WORK ORDER | Leave the pictures out and write out exactly the lines from the top of the entries through the line containing "This is FLACK".

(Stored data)
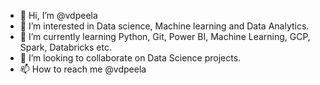 - 👋 Hi, I’m @vdpeela
- 👀 I’m interested in Data science, Machine learning and Data Analytics.
- 🌱 I’m currently learning Python, Git, Power BI, Machine Learning, GCP, Spark, Databricks etc.
- 💞️ I’m looking to collaborate on Data Science projects.
- 📫 How to reach me @vdpeela
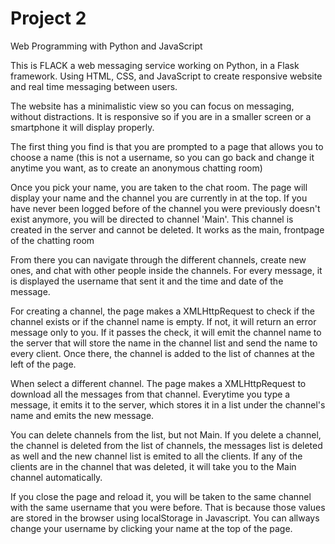 # Project 2

Web Programming with Python and JavaScript


This is FLACK a web messaging service working on Python, in a Flask framework. Using HTML, CSS, and  JavaScript to create responsive website and real time messaging between users.

The website has a minimalistic view so you can focus on messaging, without distractions. It is responsive so if you are in a smaller screen or a smartphone it will display properly.

The first thing you find is that you are prompted to a page that allows you to choose a name (this is not a username, so you can go back and change it anytime you want, as to create an anonymous chatting room)

Once you pick your name, you are taken to the chat room. The page will display your name and the channel you are currently in at the top. If you have never been logged before of the channel you were previously doesn't exist anymore, you will be directed to channel 'Main'. This channel is created in the server and cannot be deleted. It works as the main, frontpage of the chatting room

From there you can navigate through the different channels, create new ones, and chat with other people inside the channels. For every message, it is displayed the username that sent it and the time and date of the message.

For creating a channel, the page makes a XMLHttpRequest to check if the channel exists or if the channel name is empty. If not, it will return an error message only to you. If it passes the check, it will emit the channel name to the server that will store the name in the channel list and send the name to every client. Once there, the channel is added to the list of channes at the left of the page.

When select a different channel. The page makes a XMLHttpRequest to download all the messages from that channel. Everytime you type a message, it emits it to the server, which stores it in a list under the channel's name and emits the new message.

You can delete channels from the list, but not Main. If you delete a channel, the channel is deleted from the list of channels, the messages list is deleted as well and the new channel list is emited to all the clients. If any of the clients are in the channel that was deleted, it will take you to the Main channel automatically.

If you close the page and reload it, you will be taken to the same channel with the same username that you were before. That is because those values are stored in the browser using localStorage in Javascript. You can allways change your username by clicking your name at the top of the page.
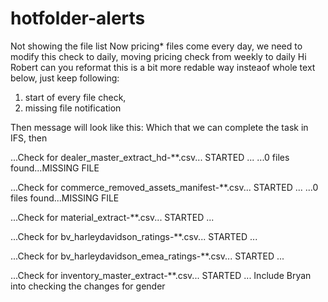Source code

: # hotfolder-alerts

Not showing the file list
Now pricing* files come every day, we need to modify this check to daily, moving pricing check from weekly to daily
Hi Robert can you reformat this is a bit more redable way insteaof whole text below, just keep following: 
1)	start of every file check,
2)	missing file notification

Then message will look like this: Which that we can complete the task in IFS, then

...Check for dealer_master_extract_hd-**.csv... STARTED ...
...0 files found...MISSING FILE

...Check for commerce_removed_assets_manifest-**.csv... STARTED ...
...0 files found...MISSING FILE

...Check for material_extract-**.csv... STARTED ...

...Check for bv_harleydavidson_ratings-**.csv... STARTED ...


...Check for bv_harleydavidson_emea_ratings-**.csv... STARTED ...


...Check for inventory_master_extract-**.csv... STARTED ...
Include Bryan into checking the changes for gender

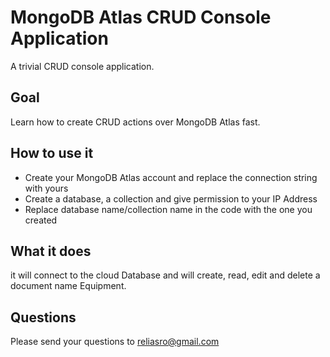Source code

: # MongoDB Atlas CRUD Console Application
A trivial CRUD console application.

## Goal
Learn how to create CRUD actions over MongoDB Atlas fast.

## How to use it
+ Create your MongoDB Atlas account and replace the connection string with yours
+ Create a database, a collection and give permission to your IP Address
+ Replace database name/collection name in the code with the one you created

## What it does
it will connect to the cloud Database and will create, read, edit and delete a document name Equipment.

## Questions
Please send your questions to reliasro@gmail.com



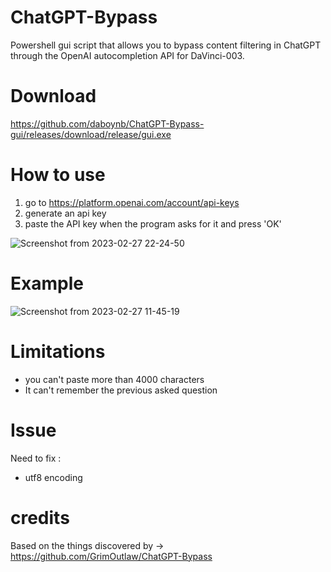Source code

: # ChatGPT-Bypass
Powershell gui script that allows you to bypass content filtering in ChatGPT through the OpenAI autocompletion API for DaVinci-003.

# Download 
https://github.com/daboynb/ChatGPT-Bypass-gui/releases/download/release/gui.exe

# How to use 

1) go to https://platform.openai.com/account/api-keys
2) generate an api key
3) paste the API key when the program asks for it and press 'OK'

![Screenshot from 2023-02-27 22-24-50](https://user-images.githubusercontent.com/106079917/221688997-83484908-06d4-472e-a594-2d54c63ea0ee.png)

# Example

![Screenshot from 2023-02-27 11-45-19](https://user-images.githubusercontent.com/106079917/221613984-5a20637b-f46f-4b12-99b9-17cf7e0b5d99.png)

# Limitations

  - you can't paste more than 4000 characters
  - It can't remember the previous asked question

# Issue
Need to fix :
  - utf8 encoding

# credits
Based on the things discovered by -> https://github.com/GrimOutlaw/ChatGPT-Bypass
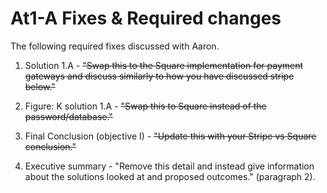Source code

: # At1-A Fixes & Required changes

The following required fixes discussed with Aaron.

1. Solution 1.A - ~~"Swap this to the Square implementation for payment gateways and discuss similarly to how you have discussed stripe below."~~

2. Figure: K solution 1.A - ~~"Swap this to Square instead of the password/database."~~

3. Final Conclusion (objective I) - ~~"Update this with your Stripe vs Square conclusion."~~

4. Executive summary - "Remove this detail and instead give information about the solutions looked at and proposed outcomes." (paragraph 2).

TASK ANSWER |
 - 👋 Hi, I’m @vdpeela
- 👀 I’m interested in Data science, Machine learning and Data Analytics.
- 🌱 I’m currently learning Python, Git, Power BI, Machine Learning, GCP, Spark, Databricks etc.
- 💞️ I’m looking to collaborate on Data Science projects.
- 📫 How to reach me @vdpeela
 # Project 2

Web Programming with Python and JavaScript


This is FLACK a web messaging service working on Python, in a Flask framework. Using HTML, CSS, and  JavaScript to create responsive website and real time messaging between users.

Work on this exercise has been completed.